Path: utzoo!utgpu!jarvis.csri.toronto.edu!mailrus!ames!amdcad!weitek!sci!kenm
From: kenm@sci.UUCP (Ken McElvain)
Newsgroups: comp.arch
Subject: Re: Load/Branch ratio [was Re: 486 and 68040]
Summary: invariants across architectures
Message-ID: <44621@sci.UUCP>
Date: 30 Apr 89 07:01:29 GMT
References: <17131@cup.portal.com> <12435@reed.UUCP> <3913@mipos3.intel.com> <18253@winchester.mips.COM>
Organization: Silicon Compilers Systems Corp.
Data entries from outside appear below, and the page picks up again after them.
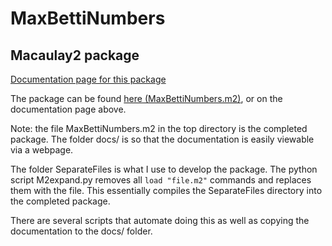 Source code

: # MaxBettiNumbers
## Macaulay2 package

[Documentation page for this package](https://jaywhite2357.github.io/maxbetti/index.html)

The package can be found [here (MaxBettiNumbers.m2)](./MaxBettiNumbers.m2), or on the documentation page above.

Note: the file MaxBettiNumbers.m2 in the top directory is the completed package. The folder docs/ is so that the documentation is easily viewable via a webpage.

The folder SeparateFiles is what I use to develop the package. The python script M2expand.py removes all `load "file.m2"` commands and replaces them with the file.
This essentially compiles the SeparateFiles directory into the completed package.

There are several scripts that automate doing this as well as copying the documentation to the docs/ folder.
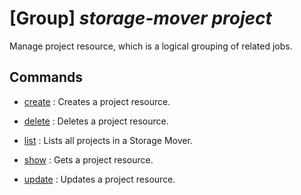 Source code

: # [Group] _storage-mover project_

Manage project resource, which is a logical grouping of related jobs.

## Commands

- [create](/Commands/storage-mover/project/_create.md)
: Creates a project resource.

- [delete](/Commands/storage-mover/project/_delete.md)
: Deletes a project resource.

- [list](/Commands/storage-mover/project/_list.md)
: Lists all projects in a Storage Mover.

- [show](/Commands/storage-mover/project/_show.md)
: Gets a project resource.

- [update](/Commands/storage-mover/project/_update.md)
: Updates a project resource.
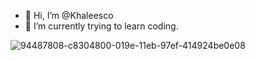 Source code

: - 👋 Hi, I’m @Khaleesco
- 🌱 I’m currently trying to learn coding.

<!---
Khaleesco/Khaleesco is a ✨ special ✨ repository because its `README.md` (this file) appears on your GitHub profile.
You can click the Preview link to take a look at your changes.
--->
![94487808-c8304800-019e-11eb-97ef-414924be0e08](https://user-images.githubusercontent.com/88441880/128201115-b4eec379-c784-40fd-a408-7ed35d9b575d.gif)



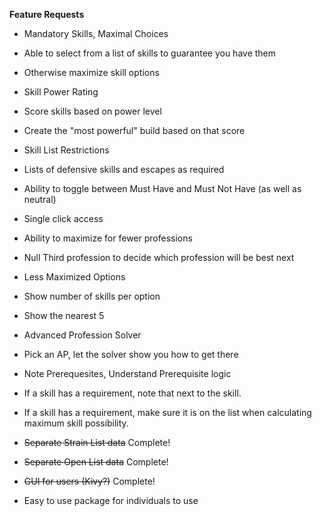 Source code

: **Feature Requests**
- Mandatory Skills, Maximal Choices
 - Able to select from a list of skills to guarantee you have them
 - Otherwise maximize skill options

- Skill Power Rating
 - Score skills based on power level
 - Create the "most powerful" build based on that score

- Skill List Restrictions
 - Lists of defensive skills and escapes as required
 - Ability to toggle between Must Have and Must Not Have (as well as neutral)
 - Single click access

- Ability to maximize for fewer professions
 - Null Third profession to decide which profession will be best next

- Less Maximized Options
 - Show number of skills per option
 - Show the nearest 5

- Advanced Profession Solver
 - Pick an AP, let the solver show you how to get there

- Note Prerequesites, Understand Prerequisite logic
 - If a skill has a requirement, note that next to the skill.
 - If a skill has a requirement, make sure it is on the list when calculating maximum skill possibility.

- ~~Separate Strain List data~~  Complete!

- ~~Separate Open List data~~  Complete!

- ~~GUI for users (Kivy?)~~  Complete!

- Easy to use package for individuals to use

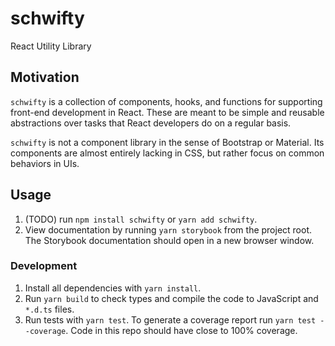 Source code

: # schwifty

React Utility Library

## Motivation

`schwifty` is a collection of components, hooks, and
functions for supporting front-end development in React.
These are meant to be simple and reusable abstractions
over tasks that React developers do on a regular basis.

`schwifty` is not a component library in the sense of
Bootstrap or Material. Its components are almost entirely
lacking in CSS, but rather focus on common behaviors
in UIs.


## Usage
1. (TODO) run `npm install schwifty` or `yarn add schwifty`.
2. View documentation by running `yarn storybook` from the project root.
The Storybook documentation should open in a new browser window.


### Development
1. Install all dependencies with `yarn install`.
2. Run `yarn build` to check types and compile the
code to JavaScript and `*.d.ts` files.
3. Run tests with `yarn test`. To generate a coverage report
run `yarn test --coverage`. Code in this repo should have
close to 100% coverage.
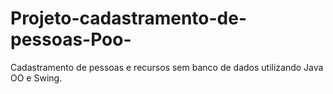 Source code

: # Projeto-cadastramento-de-pessoas-Poo-
Cadastramento de pessoas e recursos sem banco de dados utilizando Java OO e Swing.
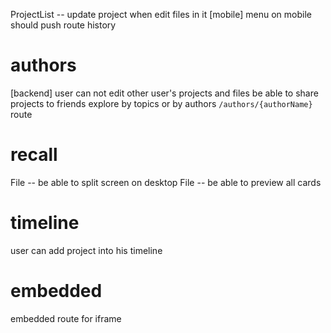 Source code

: ProjectList -- update project when edit files in it
[mobile] menu on mobile should push route history

# authors

[backend] user can not edit other user's projects and files
be able to share projects to friends
explore by topics or by authors
`/authors/{authorName}` route

# recall

File -- be able to split screen on desktop
File -- be able to preview all cards

# timeline

user can add project into his timeline

# embedded

embedded route for iframe
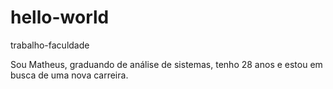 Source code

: # hello-world
trabalho-faculdade

Sou Matheus, graduando de análise de sistemas, tenho 28 anos e estou em busca de uma nova carreira.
San Jose, Ca
Lines: 45

In article <18253@winchester.mips.COM>, mash@mips.COM (John Mashey) writes:
> In article <25428@amdcad.AMD.COM> tim@amd.com (Tim Olson) writes:
> >In article <18201@winchester.mips.COM> mash@mips.COM (John Mashey) writes:
> >| Yes, certainly a good tradeoff; loads are more frequent than branches.
> 
> >Interesting -- what kind of numbers do you see?  On the Am29000, we tend
> >to see just the opposite, although they are somewhat close:
> 
> On R3000s, we see grossly similar effects, but the comment was directed to
> the 386/486 chips.  I.e.:
> 	a) Across typical micro architectures, the NUMBER of branches
> 	would be grossly equal, even with different compiler technology
> ,o	thje the major exception of loop-unrolling effects in real loopy code.
> 	b) The NUMBER of loads/stores, however, can vary quite a bit,
> 		affected by:
> 		1) The number of registers available at once
> 		2) Register windows/stack caches/etc for subroutine calls
> 		3) Global optimization technology
> 		4) The nature of the program, i.e., some loads and stores
> 		can be eliminated by optimizers or windows, some won't go
> 		away no matter what you do.

One measurement that I have always disliked because of its incompleteness
is the cache hit percentage.  A better measure is the number of cache
misses during a run of a given program.  With a given cache size and
organization this should be relatively constant across different CPU
architectures (Within limits, changing sizes of data types would affect things).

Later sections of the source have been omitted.